**DATA TO PROCESS:**
****************************************

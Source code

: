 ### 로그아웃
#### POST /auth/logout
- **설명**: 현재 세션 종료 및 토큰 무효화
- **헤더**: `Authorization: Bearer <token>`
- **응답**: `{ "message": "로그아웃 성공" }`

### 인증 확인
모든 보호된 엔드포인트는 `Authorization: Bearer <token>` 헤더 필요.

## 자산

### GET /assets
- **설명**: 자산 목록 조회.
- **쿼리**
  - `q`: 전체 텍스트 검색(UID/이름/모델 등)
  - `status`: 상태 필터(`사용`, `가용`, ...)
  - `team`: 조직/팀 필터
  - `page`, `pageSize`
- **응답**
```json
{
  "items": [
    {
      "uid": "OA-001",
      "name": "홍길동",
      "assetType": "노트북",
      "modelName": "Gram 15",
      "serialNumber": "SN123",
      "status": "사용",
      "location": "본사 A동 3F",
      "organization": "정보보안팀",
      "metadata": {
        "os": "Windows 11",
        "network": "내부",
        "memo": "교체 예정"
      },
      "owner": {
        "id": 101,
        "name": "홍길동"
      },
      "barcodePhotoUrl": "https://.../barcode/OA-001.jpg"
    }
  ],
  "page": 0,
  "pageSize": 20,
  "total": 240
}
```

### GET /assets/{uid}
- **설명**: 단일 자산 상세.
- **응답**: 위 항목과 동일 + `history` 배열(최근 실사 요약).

****************************************

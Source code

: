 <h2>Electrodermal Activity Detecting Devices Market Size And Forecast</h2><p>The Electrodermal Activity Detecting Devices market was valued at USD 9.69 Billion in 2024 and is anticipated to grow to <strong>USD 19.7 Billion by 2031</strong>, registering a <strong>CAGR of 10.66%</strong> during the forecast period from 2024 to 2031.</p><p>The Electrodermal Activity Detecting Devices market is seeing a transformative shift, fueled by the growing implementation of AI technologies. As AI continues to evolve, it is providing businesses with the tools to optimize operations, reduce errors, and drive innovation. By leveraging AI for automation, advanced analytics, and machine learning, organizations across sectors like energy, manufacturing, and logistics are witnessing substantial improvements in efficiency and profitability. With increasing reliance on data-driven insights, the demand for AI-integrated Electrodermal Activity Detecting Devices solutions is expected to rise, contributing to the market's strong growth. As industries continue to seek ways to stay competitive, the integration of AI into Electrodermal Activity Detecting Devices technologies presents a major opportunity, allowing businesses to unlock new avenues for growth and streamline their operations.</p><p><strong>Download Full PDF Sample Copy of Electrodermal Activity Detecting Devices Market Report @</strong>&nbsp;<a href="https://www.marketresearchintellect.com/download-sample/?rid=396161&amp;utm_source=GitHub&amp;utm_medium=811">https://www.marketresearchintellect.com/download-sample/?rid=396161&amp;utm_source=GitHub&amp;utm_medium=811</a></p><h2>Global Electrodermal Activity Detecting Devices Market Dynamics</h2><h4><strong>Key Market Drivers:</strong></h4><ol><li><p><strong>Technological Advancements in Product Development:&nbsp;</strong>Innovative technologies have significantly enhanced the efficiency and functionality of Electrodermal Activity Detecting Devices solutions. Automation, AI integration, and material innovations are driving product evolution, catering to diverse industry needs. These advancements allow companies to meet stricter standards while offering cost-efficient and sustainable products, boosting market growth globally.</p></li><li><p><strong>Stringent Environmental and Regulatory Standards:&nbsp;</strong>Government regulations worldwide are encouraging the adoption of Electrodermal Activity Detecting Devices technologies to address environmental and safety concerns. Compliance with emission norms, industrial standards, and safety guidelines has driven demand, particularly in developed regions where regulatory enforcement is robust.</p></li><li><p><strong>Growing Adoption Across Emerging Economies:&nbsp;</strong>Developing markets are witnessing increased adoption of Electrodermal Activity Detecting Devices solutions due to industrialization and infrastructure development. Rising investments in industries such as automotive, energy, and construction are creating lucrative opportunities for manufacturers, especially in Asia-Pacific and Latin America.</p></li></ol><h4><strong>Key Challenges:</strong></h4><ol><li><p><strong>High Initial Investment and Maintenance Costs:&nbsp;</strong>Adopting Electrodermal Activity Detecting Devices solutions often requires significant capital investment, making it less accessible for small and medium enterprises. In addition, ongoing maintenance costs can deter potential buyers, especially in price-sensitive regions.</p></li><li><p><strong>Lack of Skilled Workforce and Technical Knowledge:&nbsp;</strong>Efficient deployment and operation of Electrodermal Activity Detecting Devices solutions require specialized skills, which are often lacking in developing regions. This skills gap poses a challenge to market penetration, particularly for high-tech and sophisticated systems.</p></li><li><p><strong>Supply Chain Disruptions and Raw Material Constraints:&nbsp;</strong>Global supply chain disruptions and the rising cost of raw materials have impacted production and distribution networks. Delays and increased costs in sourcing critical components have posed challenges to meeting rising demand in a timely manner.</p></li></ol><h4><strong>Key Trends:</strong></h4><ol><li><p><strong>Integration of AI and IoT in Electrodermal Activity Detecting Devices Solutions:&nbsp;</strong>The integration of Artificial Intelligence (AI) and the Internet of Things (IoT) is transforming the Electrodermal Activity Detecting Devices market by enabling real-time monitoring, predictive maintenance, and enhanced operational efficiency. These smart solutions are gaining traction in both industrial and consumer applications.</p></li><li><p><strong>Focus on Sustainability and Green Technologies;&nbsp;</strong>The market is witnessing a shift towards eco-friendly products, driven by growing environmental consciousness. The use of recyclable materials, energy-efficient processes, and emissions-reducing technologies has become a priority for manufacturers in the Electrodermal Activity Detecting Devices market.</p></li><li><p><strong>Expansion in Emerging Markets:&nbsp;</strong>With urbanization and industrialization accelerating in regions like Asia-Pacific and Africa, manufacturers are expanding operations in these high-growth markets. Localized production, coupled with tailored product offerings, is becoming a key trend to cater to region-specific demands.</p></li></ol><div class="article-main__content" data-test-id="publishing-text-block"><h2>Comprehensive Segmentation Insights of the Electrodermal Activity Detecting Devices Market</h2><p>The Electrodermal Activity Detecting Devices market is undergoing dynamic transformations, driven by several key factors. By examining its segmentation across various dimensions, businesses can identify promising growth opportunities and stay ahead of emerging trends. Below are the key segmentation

****************************************

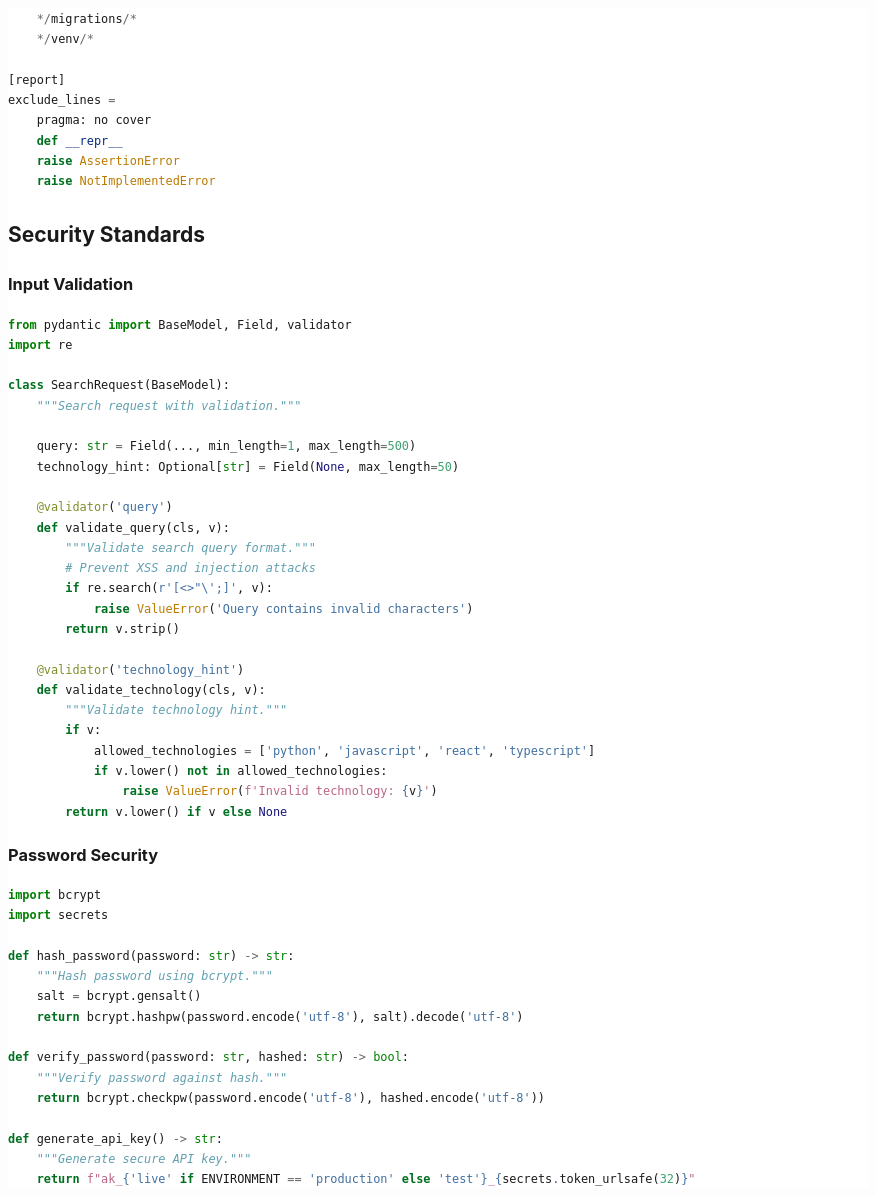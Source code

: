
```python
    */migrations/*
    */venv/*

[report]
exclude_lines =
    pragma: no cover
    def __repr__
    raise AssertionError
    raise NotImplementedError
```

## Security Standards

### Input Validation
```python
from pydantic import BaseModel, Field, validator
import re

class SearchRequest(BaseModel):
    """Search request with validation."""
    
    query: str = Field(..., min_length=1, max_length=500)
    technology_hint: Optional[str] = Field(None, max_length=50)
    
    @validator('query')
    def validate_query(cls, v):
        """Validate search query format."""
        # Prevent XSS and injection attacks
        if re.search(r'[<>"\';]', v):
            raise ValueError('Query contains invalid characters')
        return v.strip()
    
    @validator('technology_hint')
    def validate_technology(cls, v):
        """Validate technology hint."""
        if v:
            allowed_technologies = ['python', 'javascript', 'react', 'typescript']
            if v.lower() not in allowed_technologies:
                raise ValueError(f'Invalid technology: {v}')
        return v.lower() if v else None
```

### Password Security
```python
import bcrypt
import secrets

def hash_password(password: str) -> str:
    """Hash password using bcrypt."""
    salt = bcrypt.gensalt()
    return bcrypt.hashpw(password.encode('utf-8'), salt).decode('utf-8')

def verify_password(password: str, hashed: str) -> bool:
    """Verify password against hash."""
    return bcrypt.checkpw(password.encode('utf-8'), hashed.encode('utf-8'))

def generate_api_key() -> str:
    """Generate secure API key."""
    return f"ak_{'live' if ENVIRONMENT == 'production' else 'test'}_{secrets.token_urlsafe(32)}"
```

****************************************

**AIM OF THE EXERCISE:**
Count up the lines in the preceding data that include the word "encode"; respond with the number only.

**EXERCISE SOLUTION:**
2